A gestão tributária exerce papel determinante no desempenho financeiro e estratégico das organizações contemporâneas, influenciando diretamente a competitividade, a sustentabilidade e a capacidade de investimento no longo prazo. Um planejamento tributário eficiente, quando aliado à aplicação rigorosa dos princípios da contabilidade societária, torna-se indispensável para a redução de custos fiscais e a otimização dos recursos financeiros disponíveis (Santos et al., 2022). A análise criteriosa das demonstrações contábeis fundamenta a compreensão dos impactos tributários e orienta as decisões empresariais, permitindo que a escolha do regime de apuração deixe de ser uma obrigação burocrática para se tornar uma decisão estratégica (Borges, 2015). No cenário brasileiro, a definição entre o Lucro Real ou o Lucro Presumido repercute na carga tributária efetiva, na transparência fiscal perante o mercado e nas margens de lucro líquido. Tal escolha deve considerar não apenas o volume nominal de tributos pagos, mas também os reflexos sobre a estrutura de capital e a eficiência operacional da entidade (Schoueri, 2020). O sistema tributário nacional é marcado por elevada complexidade normativa e uma carga burocrática expressiva, o que exige das empresas uma postura ativa e estratégica na gestão fiscal (Machado, 2019).
No contexto específico do setor de instalação de sistemas de ar-condicionado central, observa-se a atuação de empresas que combinam atividades comerciais de fornecimento de equipamentos com a prestação de serviços técnicos especializados. Essas organizações frequentemente se envolvem em projetos de engenharia com diferentes graus de complexidade técnica, atendendo demandas de segmentos diversos como saúde, varejo, indústria e o setor corporativo em abrangência nacional. A diversidade operacional exige um domínio técnico apurado e uma gestão tributária eficaz, capaz de lidar com a complexidade fiscal decorrente das distintas naturezas das receitas e despesas. A transparência financeira é frequentemente exigida por clientes institucionais de grande porte, que demandam governança e a demonstração de solidez contábil, o que afeta diretamente as relações com fornecedores e parceiros financeiros. A contabilidade gerencial, quando integrada ao planejamento tributário, atua como ferramenta decisiva para assegurar a conformidade e a sustentabilidade do negócio (Marion, 2022).

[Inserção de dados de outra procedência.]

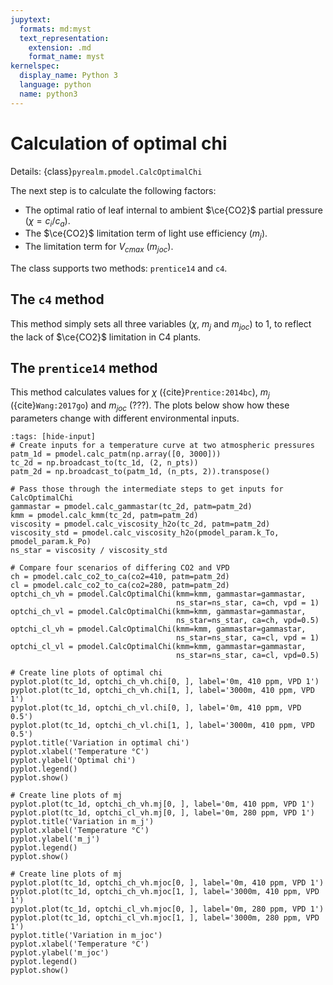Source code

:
 ```yaml
---
jupytext:
  formats: md:myst
  text_representation:
    extension: .md
    format_name: myst
kernelspec:
  display_name: Python 3
  language: python
  name: python3
---
```


# Calculation of optimal chi

Details: {class}`pyrealm.pmodel.CalcOptimalChi`

The next step is to calculate the following factors:

- The optimal ratio of leaf internal to ambient $\ce{CO2}$ partial
  pressure ($\chi = c_i/c_a$).
- The $\ce{CO2}$ limitation term of light use efficiency ($m_j$).
- The limitation term for $V_{cmax}$ ($m_{joc}$). 

The class supports two methods: `prentice14` and `c4`. 

## The `c4` method

This method simply sets all three variables ($\chi$, $m_j$ and $m_{joc}$) to 1,
to reflect the lack of $\ce{CO2}$ limitation in C4 plants.

## The `prentice14` method

This method calculates values for $\chi$ ({cite}`Prentice:2014bc`),  $m_j$
({cite}`Wang:2017go`) and $m_{joc}$ (???). The plots below show how these
parameters change with different environmental inputs.


```{code-cell} python
:tags: [hide-input]
# Create inputs for a temperature curve at two atmospheric pressures
patm_1d = pmodel.calc_patm(np.array([0, 3000]))
tc_2d = np.broadcast_to(tc_1d, (2, n_pts))
patm_2d = np.broadcast_to(patm_1d, (n_pts, 2)).transpose()

# Pass those through the intermediate steps to get inputs for CalcOptimalChi
gammastar = pmodel.calc_gammastar(tc_2d, patm=patm_2d)
kmm = pmodel.calc_kmm(tc_2d, patm=patm_2d)
viscosity = pmodel.calc_viscosity_h2o(tc_2d, patm=patm_2d)
viscosity_std = pmodel.calc_viscosity_h2o(pmodel_param.k_To, pmodel_param.k_Po)
ns_star = viscosity / viscosity_std

# Compare four scenarios of differing CO2 and VPD
ch = pmodel.calc_co2_to_ca(co2=410, patm=patm_2d)
cl = pmodel.calc_co2_to_ca(co2=280, patm=patm_2d)
optchi_ch_vh = pmodel.CalcOptimalChi(kmm=kmm, gammastar=gammastar, 
                                     ns_star=ns_star, ca=ch, vpd = 1)
optchi_ch_vl = pmodel.CalcOptimalChi(kmm=kmm, gammastar=gammastar, 
                                     ns_star=ns_star, ca=ch, vpd=0.5)
optchi_cl_vh = pmodel.CalcOptimalChi(kmm=kmm, gammastar=gammastar, 
                                     ns_star=ns_star, ca=cl, vpd = 1)
optchi_cl_vl = pmodel.CalcOptimalChi(kmm=kmm, gammastar=gammastar, 
                                     ns_star=ns_star, ca=cl, vpd=0.5)

# Create line plots of optimal chi
pyplot.plot(tc_1d, optchi_ch_vh.chi[0, ], label='0m, 410 ppm, VPD 1')
pyplot.plot(tc_1d, optchi_ch_vh.chi[1, ], label='3000m, 410 ppm, VPD 1')
pyplot.plot(tc_1d, optchi_ch_vl.chi[0, ], label='0m, 410 ppm, VPD 0.5')
pyplot.plot(tc_1d, optchi_ch_vl.chi[1, ], label='3000m, 410 ppm, VPD 0.5')
pyplot.title('Variation in optimal chi')
pyplot.xlabel('Temperature °C')
pyplot.ylabel('Optimal chi')
pyplot.legend()
pyplot.show()

# Create line plots of mj
pyplot.plot(tc_1d, optchi_ch_vh.mj[0, ], label='0m, 410 ppm, VPD 1')
pyplot.plot(tc_1d, optchi_cl_vh.mj[0, ], label='0m, 280 ppm, VPD 1')
pyplot.title('Variation in m_j')
pyplot.xlabel('Temperature °C')
pyplot.ylabel('m_j')
pyplot.legend()
pyplot.show()

# Create line plots of mj
pyplot.plot(tc_1d, optchi_ch_vh.mjoc[0, ], label='0m, 410 ppm, VPD 1')
pyplot.plot(tc_1d, optchi_ch_vh.mjoc[1, ], label='3000m, 410 ppm, VPD 1')
pyplot.plot(tc_1d, optchi_cl_vh.mjoc[0, ], label='0m, 280 ppm, VPD 1')
pyplot.plot(tc_1d, optchi_cl_vh.mjoc[1, ], label='3000m, 280 ppm, VPD 1')
pyplot.title('Variation in m_joc')
pyplot.xlabel('Temperature °C')
pyplot.ylabel('m_joc')
pyplot.legend()
pyplot.show()

```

A relevância da análise comparativa entre regimes tributários reside na necessidade de compreender como o modelo adotado impacta a eficiência econômica. O segmento de climatização enfrenta desafios específicos, como a gestão de receitas variáveis e a execução de projetos em diferentes escalas, o que exige decisões fiscais alinhadas à realidade operacional. A análise dos impactos financeiros associados à adoção do Lucro Real ou do Lucro Presumido revela-se essencial para embasar escolhas que promovam a competitividade. O planejamento tributário deve ser dinâmico e adaptado às características de cada organização, considerando o ambiente econômico e a legislação vigente (Sabbag, 2021). O objetivo central reside na análise dos balanços financeiros de uma empresa do setor de ar-condicionado para compreender os efeitos decorrentes da adoção de cada regime, identificando qual modelo oferece maior eficiência gerencial e propondo orientações para a otimização da gestão fiscal.
A fundamentação teórica que sustenta a análise tributária brasileira divide-se, primordialmente, entre os regimes de lucro presumido e lucro real. O regime de Lucro Real é obrigatório para empresas com faturamento anual superior a 78 milhões de reais, mas pode ser adotado opcionalmente por empresas de menor porte que busquem maior aderência à realidade contábil. Nesse modelo, o Imposto de Renda Pessoa Jurídica (IRPJ) e a Contribuição Social sobre o Lucro Líquido (CSLL) são calculados com base no lucro contábil líquido, ajustado por adições e exclusões previstas na legislação tributária, conforme a Lei 9.430/96. Embora seja considerado mais complexo por exigir escrituração contábil completa e detalhada, o Lucro Real pode ser vantajoso para empresas com margens de lucro reduzidas ou que apresentem elevado volume de despesas dedutíveis (Oliveira, 2017). Por outro lado, o Lucro Presumido é um regime simplificado no qual o lucro tributável é estimado com base em percentuais fixos aplicados sobre a receita bruta, variando conforme a atividade exercida. A principal vantagem reside na simplificação dos cálculos, contudo, empresas com margens de lucro reais inferiores aos percentuais de presunção podem sofrer uma tributação desproporcional e onerosa (Carrazza, 2018).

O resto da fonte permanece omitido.